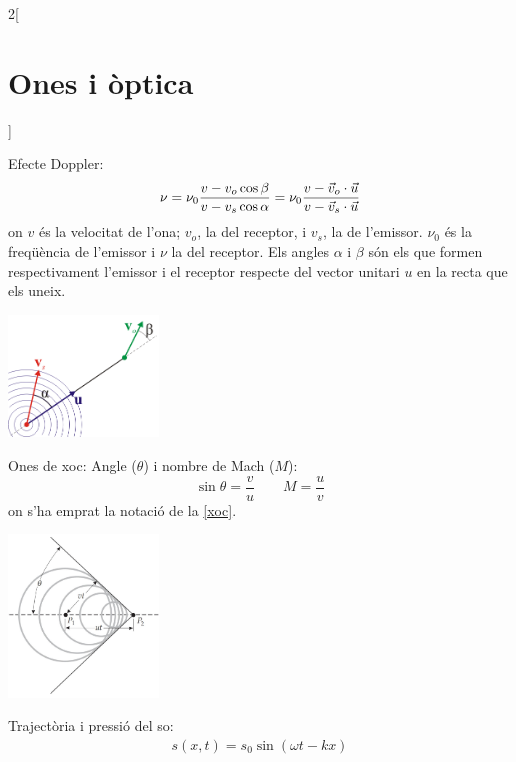 \documentclass[../../../main.tex]{subfiles}
\begin{document}
\begin{multicols}{2}[\section{Ones i òptica}]
\begin{minipage}{\linewidth}
    \label{diff}
  \end{minipage}
  Efecte Doppler:
  \begin{equation*}
    \nu=\nu_0\frac{v-v_o\cos\beta}{v- v_s\cos\alpha}=\nu_0\frac{v-\Vec{v}_o\cdot\Vec{u}}{v- \Vec{v}_s\cdot\Vec{u}}\\
  \end{equation*}
  {\footnotesize on $v$ és la velocitat de l'ona; $v_o$, la del receptor, i $v_s$, la de l'emissor. $\nu_0$ és la freqüència de l'emissor i $\nu$ la del receptor. Els angles $\alpha$ i $\beta$ són els que formen respectivament l'emissor i el receptor respecte del vector unitari $u$ en la recta que els uneix.}\newline
  \begin{minipage}{\linewidth}
    \centering
    \includegraphics[width=4cm]{Physics/1st/Waves_and_optics/Images/dopp.png}
    \label{dopp}
  \end{minipage}
  Ones de xoc:
  Angle ($\theta$) i nombre de Mach ($M$): $$\sin\theta=\frac{v}{u}\qquad M=\frac{u}{v}$$ {\footnotesize on s'ha emprat la notació de la \cref{xoc}.}\newline
  \begin{minipage}{\linewidth}
    \centering
    \includegraphics[width=4cm]{Physics/1st/Waves_and_optics/Images/onesdexoc.jpg}
    \label{xoc}
  \end{minipage}
  Trajectòria i pressió del so:
  \begin{gather*}
    s(x,t)=s_0\sin\left(\omega t-kx\right)\\

\end{gather*}
\end{multicols}
\end{document}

EXERCISE DIRECTIONS:
Retype the data above verbatim, minus images.

RESULT:
 \documentclass[../../../main.tex]{subfiles}
\begin{document}
\begin{multicols}{2}[\section{Ones i òptica}]
\begin{minipage}{\linewidth}
    \label{diff}
  \end{minipage}
  Efecte Doppler:
  \begin{equation*}
    \nu=\nu_0\frac{v-v_o\cos\beta}{v- v_s\cos\alpha}=\nu_0\frac{v-\Vec{v}_o\cdot\Vec{u}}{v- \Vec{v}_s\cdot\Vec{u}}\\
  \end{equation*}
  {\footnotesize on $v$ és la velocitat de l'ona; $v_o$, la del receptor, i $v_s$, la de l'emissor. $\nu_0$ és la freqüència de l'emissor i $\nu$ la del receptor. Els angles $\alpha$ i $\beta$ són els que formen respectivament l'emissor i el receptor respecte del vector unitari $u$ en la recta que els uneix.}\newline
  \begin{minipage}{\linewidth}
    \centering
    \includegraphics[width=4cm]{Physics/1st/Waves_and_optics/Images/dopp.png}
    \label{dopp}
  \end{minipage}
  Ones de xoc:
  Angle ($\theta$) i nombre de Mach ($M$): $$\sin\theta=\frac{v}{u}\qquad M=\frac{u}{v}$$ {\footnotesize on s'ha emprat la notació de la \cref{xoc}.}\newline
  \begin{minipage}{\linewidth}
    \centering
    \includegraphics[width=4cm]{Physics/1st/Waves_and_optics/Images/onesdexoc.jpg}
    \label{xoc}
  \end{minipage}
  Trajectòria i pressió del so:
  \begin{gather*}
    s(x,t)=s_0\sin\left(\omega t-kx\right)\\

\end{gather*}
\end{multicols}
\end{document}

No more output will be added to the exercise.